Webconfigurator Server Cert (IP and DN with alternative names) does not work
-
i create a CA and a certificate (with domainname and ip with alternative names)
activate in system->advanced the ssl certificate
import the CA on my clientnow the dns works and gets the correct green sign in my browser, but the ip gets an error.
isnt alternative names the correct way to get a certificate for domainname and ip?
thx
mike -
Could be due to this:
https://redmine.pfsense.org/issues/3347 -
i create a CA and a certificate (with domainname and ip with alternative names)
activate in system->advanced the ssl certificate
import the CA on my clientnow the dns works and gets the correct green sign in my browser, but the ip gets an error.

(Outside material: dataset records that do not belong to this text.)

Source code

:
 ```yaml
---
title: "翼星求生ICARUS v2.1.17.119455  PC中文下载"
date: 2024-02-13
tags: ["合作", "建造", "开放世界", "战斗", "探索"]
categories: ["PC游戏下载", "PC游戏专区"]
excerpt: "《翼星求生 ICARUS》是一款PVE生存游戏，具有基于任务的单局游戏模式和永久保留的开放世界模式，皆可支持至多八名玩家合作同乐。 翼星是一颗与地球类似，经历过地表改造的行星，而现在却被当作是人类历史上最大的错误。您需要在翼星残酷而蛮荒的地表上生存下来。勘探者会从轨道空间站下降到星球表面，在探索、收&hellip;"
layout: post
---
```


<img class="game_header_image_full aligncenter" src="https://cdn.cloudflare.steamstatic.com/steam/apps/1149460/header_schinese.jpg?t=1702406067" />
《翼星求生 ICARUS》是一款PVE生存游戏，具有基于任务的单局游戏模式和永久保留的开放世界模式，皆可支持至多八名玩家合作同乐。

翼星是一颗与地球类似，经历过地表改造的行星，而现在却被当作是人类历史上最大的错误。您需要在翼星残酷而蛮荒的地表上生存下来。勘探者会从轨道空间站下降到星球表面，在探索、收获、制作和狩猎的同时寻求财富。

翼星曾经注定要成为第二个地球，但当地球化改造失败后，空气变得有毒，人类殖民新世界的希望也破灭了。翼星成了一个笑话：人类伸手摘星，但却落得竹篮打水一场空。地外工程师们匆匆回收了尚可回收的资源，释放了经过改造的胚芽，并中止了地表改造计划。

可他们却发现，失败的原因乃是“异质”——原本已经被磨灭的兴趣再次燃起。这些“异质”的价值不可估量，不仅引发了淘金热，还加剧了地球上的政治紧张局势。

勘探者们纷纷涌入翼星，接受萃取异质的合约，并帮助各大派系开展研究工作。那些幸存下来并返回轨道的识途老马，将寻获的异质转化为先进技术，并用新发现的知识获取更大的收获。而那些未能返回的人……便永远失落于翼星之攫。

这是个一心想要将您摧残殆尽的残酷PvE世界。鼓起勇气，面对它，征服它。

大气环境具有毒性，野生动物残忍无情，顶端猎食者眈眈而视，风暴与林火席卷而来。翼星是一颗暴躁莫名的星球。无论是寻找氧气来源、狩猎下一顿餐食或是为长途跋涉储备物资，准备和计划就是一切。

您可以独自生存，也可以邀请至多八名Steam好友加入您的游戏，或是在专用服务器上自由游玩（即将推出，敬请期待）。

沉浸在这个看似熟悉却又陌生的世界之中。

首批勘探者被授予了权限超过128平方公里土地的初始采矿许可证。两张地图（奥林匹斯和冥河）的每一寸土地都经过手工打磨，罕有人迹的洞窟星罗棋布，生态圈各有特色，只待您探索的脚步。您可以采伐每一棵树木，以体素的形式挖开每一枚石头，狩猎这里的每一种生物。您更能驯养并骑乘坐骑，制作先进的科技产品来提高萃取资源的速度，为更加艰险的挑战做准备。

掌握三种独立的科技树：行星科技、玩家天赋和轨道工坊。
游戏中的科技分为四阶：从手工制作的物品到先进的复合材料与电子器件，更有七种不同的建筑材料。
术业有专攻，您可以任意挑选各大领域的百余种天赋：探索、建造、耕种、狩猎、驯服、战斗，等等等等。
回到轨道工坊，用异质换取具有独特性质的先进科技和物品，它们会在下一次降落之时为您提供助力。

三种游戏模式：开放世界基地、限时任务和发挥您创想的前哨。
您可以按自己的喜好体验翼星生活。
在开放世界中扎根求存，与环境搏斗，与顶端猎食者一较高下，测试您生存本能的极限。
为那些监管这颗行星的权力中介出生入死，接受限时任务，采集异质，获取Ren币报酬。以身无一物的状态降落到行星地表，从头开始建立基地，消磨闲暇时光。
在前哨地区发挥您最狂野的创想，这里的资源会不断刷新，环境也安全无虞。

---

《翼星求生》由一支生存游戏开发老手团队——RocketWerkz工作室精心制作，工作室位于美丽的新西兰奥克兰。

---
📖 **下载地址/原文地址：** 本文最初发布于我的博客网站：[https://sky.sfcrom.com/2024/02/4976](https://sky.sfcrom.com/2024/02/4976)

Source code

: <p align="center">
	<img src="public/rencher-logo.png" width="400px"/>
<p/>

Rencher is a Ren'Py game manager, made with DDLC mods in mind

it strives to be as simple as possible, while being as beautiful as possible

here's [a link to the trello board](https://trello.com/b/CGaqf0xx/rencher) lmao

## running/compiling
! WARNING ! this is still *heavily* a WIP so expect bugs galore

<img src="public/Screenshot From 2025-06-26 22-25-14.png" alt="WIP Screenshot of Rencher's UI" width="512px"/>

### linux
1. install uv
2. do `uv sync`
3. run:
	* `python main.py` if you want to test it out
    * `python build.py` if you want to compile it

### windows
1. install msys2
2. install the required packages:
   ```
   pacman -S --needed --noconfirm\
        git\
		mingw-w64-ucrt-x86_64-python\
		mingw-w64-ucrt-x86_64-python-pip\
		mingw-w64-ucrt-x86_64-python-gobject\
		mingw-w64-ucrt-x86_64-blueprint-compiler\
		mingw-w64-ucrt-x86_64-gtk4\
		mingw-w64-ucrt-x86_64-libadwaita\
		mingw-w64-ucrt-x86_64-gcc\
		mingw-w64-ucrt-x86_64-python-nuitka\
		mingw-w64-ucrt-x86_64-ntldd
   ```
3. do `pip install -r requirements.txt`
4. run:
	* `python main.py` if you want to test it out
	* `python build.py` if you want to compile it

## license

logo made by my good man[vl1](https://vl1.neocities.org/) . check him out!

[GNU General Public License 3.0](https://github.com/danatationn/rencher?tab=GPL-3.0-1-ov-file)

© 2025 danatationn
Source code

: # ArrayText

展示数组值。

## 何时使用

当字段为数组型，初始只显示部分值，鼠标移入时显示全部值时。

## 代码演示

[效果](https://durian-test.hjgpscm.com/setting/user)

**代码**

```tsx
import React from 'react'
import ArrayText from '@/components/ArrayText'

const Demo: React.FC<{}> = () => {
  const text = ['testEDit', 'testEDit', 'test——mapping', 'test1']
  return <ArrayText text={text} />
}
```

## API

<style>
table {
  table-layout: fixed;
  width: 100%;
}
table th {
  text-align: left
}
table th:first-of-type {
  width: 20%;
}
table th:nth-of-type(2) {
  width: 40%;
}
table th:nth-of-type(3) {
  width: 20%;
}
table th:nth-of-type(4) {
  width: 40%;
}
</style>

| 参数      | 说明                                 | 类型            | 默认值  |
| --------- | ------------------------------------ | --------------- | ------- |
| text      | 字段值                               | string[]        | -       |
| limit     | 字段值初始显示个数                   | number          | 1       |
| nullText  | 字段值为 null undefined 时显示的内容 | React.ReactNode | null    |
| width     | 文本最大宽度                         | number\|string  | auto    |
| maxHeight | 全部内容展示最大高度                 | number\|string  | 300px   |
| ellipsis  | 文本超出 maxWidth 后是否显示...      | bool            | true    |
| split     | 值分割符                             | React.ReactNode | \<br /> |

isnt alternative names the correct way to get a certificate for domainname and ip?
thx
mikeI know this isn't particularly helpful, but it works fine for me. I had to restart Chrome after loading the CA certificate, though. And make sure you import it as a Trusted Root CA certificate- it doesn't work if you accept the defaults in the certificate import wizard in Windows.
-
Could be due to this:
https://redmine.pfsense.org/issues/3347looks, that it still doesnt work in 2.2
thx -
Could be due to this:
https://redmine.pfsense.org/issues/3347looks, that it still doesnt work in 2.2
thxPerhaps, but as I said in my post, SANs are working fine for me. I've tried IE and Chrome under Windows 7, and Chrome under Android. I've also verified that it works fine both for DNS names and IP addresses.
Edit: Actually, I just noticed IP doesn't work on IE, although it does work on Chrome. The certificate looks fine, though. Has MS started rejecting SANs containing private IPs? Here's an old, random blog post that seems to confirm that Microsoft doesn't like the IP address. What browser are you using? Here's a more official statement from MS confirming the limitation. They suggest adding the IP address as a DNS name to the SAN list, rather than identifying it as an IP. That's a weird work-around. I'd keep the IP address in also as an IP entry also- other browsers might need that.
Can you post a screenshot of the certificate warning message, and of the certificate details- particularly what's under SAN?
-
i created the cert with pfsense and imported it in apache2 on my other server. this was my test. when i create one for pfsense server with dns and ip it works. so there is a problem in my other apache2 config and not in the cert.
thx for the help
mike -
Looks like that bug was fixed but not marked as such. The certs are indeed made properly, at least on 2.2.